Mieszek wiesz jak. Do konsoli jest przykręcona blaszka która trzyma mieszek od spodu trzeba ją odkręcić i wyjąć mieszek. I oczywiście gumka trzymająca mieszek do gałki.
namiko - Wto Lut 17, 2009 09:23
Hm... Przyjrzę się dziś dokładnie mojej gałce, ale żadnego wycięcia nie widziałam. Może jest jakoś rozbieralna.... W każdym razie zobaczę. Jeśli się nadal nie uda to zrobię zdjęcie gałki i tu wrzucę - może będzie łatwiej mi wytłumaczyć, bo chyba gmatwam....
[ Dodano: Czw Lut 19, 2009 00:28 ]
Załączam zdjęcie gałki, którą chcę zamontować.
Nie ma możliwości wsunięcia nawet paznokcia pomiędzy drewno a czarny okrągły plastik. Jak więc przymocować mieszek, żeby nie spadał?
Gałka jest na gwint i jest do Rovera 200.
Korczus - Pią Lut 20, 2009 00:15
Do takiej gałki jedynie mieszek wiązany od góry lub coś w tym stylu. Z oryginalnym za dużo nie zdziałasz, chyba że klejenie na jakiś klej, ale to nie jest dobry pomysł.

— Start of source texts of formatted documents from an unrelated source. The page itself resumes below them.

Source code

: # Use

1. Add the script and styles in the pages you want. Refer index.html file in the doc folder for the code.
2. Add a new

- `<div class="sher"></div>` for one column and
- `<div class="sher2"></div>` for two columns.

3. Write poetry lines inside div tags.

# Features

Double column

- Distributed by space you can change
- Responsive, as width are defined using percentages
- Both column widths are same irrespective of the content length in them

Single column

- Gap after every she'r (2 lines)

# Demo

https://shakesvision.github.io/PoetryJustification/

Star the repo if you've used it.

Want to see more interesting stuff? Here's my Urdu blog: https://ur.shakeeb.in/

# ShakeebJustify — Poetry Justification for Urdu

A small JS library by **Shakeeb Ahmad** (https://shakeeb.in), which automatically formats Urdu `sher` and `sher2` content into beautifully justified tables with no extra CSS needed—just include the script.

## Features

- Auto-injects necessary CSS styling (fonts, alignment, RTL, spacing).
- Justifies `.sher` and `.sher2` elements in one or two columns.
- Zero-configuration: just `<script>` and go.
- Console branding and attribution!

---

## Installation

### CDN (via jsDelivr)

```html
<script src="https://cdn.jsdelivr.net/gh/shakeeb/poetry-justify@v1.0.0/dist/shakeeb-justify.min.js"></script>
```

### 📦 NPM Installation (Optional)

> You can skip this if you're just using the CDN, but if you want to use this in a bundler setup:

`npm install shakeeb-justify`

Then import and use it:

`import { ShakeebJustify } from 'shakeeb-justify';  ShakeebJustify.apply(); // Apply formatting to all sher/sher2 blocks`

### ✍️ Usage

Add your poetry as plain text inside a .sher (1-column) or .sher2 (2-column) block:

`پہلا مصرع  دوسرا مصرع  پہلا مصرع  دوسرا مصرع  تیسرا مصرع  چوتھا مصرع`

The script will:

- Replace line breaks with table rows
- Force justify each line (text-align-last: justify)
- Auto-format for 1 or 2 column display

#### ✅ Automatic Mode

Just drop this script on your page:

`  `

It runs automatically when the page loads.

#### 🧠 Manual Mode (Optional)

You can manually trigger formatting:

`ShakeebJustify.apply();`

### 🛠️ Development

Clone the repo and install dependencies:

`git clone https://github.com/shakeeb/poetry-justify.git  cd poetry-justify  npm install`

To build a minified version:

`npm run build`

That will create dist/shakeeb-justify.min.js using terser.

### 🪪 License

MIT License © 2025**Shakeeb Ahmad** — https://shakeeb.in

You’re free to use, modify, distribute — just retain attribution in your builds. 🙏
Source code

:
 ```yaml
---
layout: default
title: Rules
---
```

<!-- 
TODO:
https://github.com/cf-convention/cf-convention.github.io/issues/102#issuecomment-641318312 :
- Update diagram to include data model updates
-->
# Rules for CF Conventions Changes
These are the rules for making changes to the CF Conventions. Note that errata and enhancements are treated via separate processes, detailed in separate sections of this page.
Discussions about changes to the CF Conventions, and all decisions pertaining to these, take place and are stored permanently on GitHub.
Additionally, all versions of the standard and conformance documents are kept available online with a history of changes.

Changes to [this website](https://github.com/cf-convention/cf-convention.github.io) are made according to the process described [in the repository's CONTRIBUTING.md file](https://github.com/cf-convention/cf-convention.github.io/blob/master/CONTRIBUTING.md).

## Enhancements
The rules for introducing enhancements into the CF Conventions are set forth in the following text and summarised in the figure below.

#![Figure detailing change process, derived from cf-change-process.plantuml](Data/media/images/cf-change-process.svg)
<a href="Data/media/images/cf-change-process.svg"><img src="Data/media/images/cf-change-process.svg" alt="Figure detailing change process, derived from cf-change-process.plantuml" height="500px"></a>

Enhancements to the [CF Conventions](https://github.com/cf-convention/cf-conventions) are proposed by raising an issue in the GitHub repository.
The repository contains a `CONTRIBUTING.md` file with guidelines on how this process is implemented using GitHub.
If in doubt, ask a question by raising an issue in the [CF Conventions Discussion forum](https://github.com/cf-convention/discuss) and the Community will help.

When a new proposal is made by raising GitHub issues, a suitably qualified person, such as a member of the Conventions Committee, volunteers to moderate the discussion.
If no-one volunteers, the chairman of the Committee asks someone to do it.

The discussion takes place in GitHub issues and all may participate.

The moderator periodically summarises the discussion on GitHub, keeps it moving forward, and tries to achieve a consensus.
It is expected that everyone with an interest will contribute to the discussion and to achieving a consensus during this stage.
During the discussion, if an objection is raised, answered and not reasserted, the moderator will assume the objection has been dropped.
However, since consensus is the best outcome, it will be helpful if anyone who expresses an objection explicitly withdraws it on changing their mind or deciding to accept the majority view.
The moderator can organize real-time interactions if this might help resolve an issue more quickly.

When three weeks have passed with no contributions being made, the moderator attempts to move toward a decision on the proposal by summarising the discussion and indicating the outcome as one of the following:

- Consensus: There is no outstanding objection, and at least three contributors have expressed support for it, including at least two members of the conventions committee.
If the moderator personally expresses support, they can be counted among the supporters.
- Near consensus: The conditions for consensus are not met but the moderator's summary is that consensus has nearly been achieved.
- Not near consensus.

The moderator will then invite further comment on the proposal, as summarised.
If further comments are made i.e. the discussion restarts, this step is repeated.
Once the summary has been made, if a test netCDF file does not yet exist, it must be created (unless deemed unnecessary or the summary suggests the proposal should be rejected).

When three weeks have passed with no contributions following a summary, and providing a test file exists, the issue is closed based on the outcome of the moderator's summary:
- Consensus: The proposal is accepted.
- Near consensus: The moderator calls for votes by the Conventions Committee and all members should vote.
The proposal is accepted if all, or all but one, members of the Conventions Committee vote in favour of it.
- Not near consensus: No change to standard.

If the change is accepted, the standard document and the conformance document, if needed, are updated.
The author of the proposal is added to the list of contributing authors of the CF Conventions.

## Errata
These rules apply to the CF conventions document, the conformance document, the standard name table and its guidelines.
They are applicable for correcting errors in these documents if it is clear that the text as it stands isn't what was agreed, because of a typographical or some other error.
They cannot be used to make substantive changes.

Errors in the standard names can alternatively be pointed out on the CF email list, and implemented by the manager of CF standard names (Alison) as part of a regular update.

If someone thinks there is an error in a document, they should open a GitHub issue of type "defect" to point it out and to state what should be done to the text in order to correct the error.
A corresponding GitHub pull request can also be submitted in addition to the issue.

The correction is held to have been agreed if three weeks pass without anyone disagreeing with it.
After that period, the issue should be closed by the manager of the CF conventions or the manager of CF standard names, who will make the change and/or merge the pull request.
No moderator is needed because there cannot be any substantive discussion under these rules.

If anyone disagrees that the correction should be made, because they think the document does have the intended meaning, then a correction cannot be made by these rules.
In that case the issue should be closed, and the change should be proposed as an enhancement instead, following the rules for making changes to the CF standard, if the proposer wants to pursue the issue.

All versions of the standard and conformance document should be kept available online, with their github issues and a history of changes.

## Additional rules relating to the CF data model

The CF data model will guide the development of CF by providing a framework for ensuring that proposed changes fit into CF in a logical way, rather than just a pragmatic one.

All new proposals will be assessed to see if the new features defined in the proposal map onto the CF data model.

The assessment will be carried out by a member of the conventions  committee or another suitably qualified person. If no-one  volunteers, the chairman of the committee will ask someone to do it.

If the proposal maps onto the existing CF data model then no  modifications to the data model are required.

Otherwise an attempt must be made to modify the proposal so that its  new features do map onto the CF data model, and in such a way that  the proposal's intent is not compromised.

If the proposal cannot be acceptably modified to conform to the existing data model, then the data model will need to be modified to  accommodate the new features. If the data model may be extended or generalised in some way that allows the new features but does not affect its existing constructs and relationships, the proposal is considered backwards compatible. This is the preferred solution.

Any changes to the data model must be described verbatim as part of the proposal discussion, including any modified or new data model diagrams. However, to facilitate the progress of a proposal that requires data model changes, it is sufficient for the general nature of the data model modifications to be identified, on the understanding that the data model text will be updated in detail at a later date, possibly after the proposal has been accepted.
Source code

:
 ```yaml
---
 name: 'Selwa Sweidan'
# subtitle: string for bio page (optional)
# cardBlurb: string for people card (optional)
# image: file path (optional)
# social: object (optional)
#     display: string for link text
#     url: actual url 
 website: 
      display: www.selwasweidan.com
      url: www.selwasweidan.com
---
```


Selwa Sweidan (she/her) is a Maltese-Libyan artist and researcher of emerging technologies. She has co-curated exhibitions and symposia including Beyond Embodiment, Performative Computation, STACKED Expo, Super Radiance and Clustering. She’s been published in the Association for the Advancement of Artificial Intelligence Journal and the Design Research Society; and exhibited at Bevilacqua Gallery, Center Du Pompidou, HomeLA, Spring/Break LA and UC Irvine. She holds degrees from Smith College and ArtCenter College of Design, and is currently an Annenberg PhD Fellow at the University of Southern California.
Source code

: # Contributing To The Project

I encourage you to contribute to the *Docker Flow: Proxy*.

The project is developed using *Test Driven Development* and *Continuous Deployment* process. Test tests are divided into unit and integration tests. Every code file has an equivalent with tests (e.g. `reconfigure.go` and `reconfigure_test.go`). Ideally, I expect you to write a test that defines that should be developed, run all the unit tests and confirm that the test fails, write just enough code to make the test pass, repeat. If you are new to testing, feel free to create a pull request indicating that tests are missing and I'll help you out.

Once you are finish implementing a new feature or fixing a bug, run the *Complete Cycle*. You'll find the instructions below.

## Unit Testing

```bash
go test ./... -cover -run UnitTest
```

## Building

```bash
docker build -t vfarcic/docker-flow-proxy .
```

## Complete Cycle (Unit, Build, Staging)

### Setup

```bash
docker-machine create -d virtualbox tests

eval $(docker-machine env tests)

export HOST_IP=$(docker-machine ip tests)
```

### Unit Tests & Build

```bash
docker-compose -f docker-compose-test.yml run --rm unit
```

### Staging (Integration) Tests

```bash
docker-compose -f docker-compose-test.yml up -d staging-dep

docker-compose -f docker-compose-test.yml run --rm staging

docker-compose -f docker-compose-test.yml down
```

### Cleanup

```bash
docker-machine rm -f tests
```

Oryginalna jest wciskana w mieszek
Najlepiej jak się wymienia gałkę, to od razu kupić mieszek pasujący do gałki. Np. wkręcana gałka w mieszek
namiko - Pią Lut 20, 2009 09:06
Hm... Problem w tym, że nie chcę gałki na imbusy. A moja mi się podoba. Dziś jadę do tapicera z mieszkiem i gałką. Może coś wymyśli.
[ Dodano: Pią Lut 20, 2009 09:13 ]
Cytat: | Oryginalna jest wciskana w mieszek |
No właśnie o ten "wcisk" mi chodzi. Wszyscy mówicie tu o gumce a to u mnie nie jest żadne tam gumowe tylko plastikowe - twarde.
Korczus - Pią Lut 20, 2009 09:56
Dobry pomysł, tapicer powinien coś wymyślić
matlacz - Pią Lut 20, 2009 23:38
namiko napisał/a: | No właśnie o ten "wcisk" mi chodzi. Wszyscy mówicie tu o gumce a to u mnie nie jest żadne tam gumowe tylko plastikowe - twarde. |
Gumka jest osobno jak ściągasz oryginalną gałkę a to plastikowe o czym mówisz to na pewno to "wcięcie" na tą gumkę!
Co do twojej gałki nie mam pojęcia jak to zrobić!
Chyba wyjazd do tapicera jak mówiłeś jest najlepszym rozwiązaniem
namiko - Sob Lut 21, 2009 11:21
No i tapicer pomógł. Okazało się, że wnętrze gałki można było lekko wysunąć i wsunąć pomiędzy metal a drewno opaskę pod którą tapicer zamocował mieszek. Wystarczyło wszystko zacisnąć i jest o.k. Innej możliwości nie było. Standardowe mocowanie z R200 tu niestety nie jest możliwe. Mimo, że gałka oryginalnie do R200 po 95'.